A young pony was found dumped on a landfill site in Gainsborough and is now in the temporary care of a local animal welfare charity.
Bransby Horses was called to a 100 acre site after staff noticed the pony wandering around where there were lorries and large machinery in operation, as well as waste gas outlets.
When the rescue team arrived and eventually found the black and white colt, who has been named Stig, he was friendly and pleased to see them. Stig, who is around 12 hands high and around two-years-old, is now safe and will be cared for by the charity for the rest of his life.
The team also helped with attempts to trace the pony’s owner. The charity’s Field Officer managed to get close enough to scan the pony for a microchip, which is a legal requirement in all horses and ponies, but none was found.
The pony was removed for safety reasons and temporarily boarded with the charity until the Abandonment Notice which was served had run its course of four working days, while police were also informed to try and help trace the owners.
Stig was given a lead rope to carry which kept him entertained until he reached the trailer. Stig seemed very proud of his new toy and enjoyed the attention from his new-found friends, the charity said.
At the end of the Abandonment Notice nobody had come forward so the ownership of the animal was legally transferred to the landowner who can then decide what to do with the equine, which can include selling or rehoming them.
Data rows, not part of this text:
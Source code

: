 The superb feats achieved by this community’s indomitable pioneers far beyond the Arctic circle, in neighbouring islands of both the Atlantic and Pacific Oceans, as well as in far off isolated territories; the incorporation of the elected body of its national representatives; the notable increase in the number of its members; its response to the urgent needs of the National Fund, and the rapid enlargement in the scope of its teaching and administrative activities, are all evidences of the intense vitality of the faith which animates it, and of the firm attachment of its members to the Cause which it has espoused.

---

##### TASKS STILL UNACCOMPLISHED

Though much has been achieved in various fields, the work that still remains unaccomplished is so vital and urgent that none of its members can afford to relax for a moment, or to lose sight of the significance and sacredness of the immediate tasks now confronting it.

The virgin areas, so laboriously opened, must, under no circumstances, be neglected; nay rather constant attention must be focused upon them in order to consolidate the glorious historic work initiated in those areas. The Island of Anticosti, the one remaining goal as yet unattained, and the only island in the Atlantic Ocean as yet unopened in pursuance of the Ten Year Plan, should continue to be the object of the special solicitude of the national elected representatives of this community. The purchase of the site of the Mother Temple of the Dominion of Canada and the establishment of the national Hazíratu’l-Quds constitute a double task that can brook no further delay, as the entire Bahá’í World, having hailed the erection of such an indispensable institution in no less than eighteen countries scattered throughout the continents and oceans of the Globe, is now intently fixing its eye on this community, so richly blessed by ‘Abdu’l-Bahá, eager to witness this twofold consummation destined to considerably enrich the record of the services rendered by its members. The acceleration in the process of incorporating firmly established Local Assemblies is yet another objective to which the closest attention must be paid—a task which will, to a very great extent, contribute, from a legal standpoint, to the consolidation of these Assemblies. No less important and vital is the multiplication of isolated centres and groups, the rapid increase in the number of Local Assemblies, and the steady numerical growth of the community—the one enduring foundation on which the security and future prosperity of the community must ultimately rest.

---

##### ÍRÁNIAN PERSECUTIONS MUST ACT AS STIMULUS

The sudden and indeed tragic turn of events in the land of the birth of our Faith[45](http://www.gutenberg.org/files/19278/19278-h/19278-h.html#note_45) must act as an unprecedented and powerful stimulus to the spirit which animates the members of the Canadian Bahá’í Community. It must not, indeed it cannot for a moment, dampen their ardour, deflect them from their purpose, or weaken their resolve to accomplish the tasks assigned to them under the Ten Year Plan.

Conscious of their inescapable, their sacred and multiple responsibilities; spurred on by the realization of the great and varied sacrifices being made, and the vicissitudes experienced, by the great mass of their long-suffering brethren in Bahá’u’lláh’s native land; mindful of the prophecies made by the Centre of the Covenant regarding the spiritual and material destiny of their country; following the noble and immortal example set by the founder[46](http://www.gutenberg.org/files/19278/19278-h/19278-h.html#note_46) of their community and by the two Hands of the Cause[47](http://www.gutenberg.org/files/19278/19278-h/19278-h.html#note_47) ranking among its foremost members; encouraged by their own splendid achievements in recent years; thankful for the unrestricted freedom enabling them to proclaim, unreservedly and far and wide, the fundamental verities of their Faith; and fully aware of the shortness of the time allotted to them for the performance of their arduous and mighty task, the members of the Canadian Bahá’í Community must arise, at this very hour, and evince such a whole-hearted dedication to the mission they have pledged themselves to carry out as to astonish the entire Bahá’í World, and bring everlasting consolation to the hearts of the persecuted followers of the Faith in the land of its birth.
After its first rescue of the year, the charity is reminding all horse owners to keep their animal’s identity details up-to-date.
Some 25 abandoned equines came into the charity’s care in 2021.
Emma Carter, Executive Director of Equine Welfare, said: “It’s not unusual for us to be called to ponies or horses who may have escaped from their field. A quick check for a microchip and we are able to reunite them with their owners.
“Sadly, in this case we were unable to do that, as the pony was not microchipped. This meant an Abandonment Notice had to be served, and the police informed to try and trace the owners.”
Welfare Manager Rachel Jenkinson said: “The staff on the site had become very fond of him as he entertained himself by following them around and giving them the odd nip.
“Despite the friendship, he was rubbing up against and damaging their site machinery and it was a dangerous environment for him which can quickly become a welfare concern.
“Our welfare team were able to advise the site owners that an Abandonment Notice should be placed at the location. The notice forms part of the legal process under the Control of Horses Act 2015 (England) which should be followed when a horse is believed to be abandoned.
Rachel added: “We named him ‘Stig’ from the children’s book ‘Stig of the Dump’. He was a bit dishevelled but otherwise there were no immediate health concerns and he was very friendly.
“The team managed to put a head collar on and walk him back to the trailer but, being a young colt (uncastrated male horse), Stig was very playful and was displaying typical youngster behaviour by nipping the team and wanting to play.”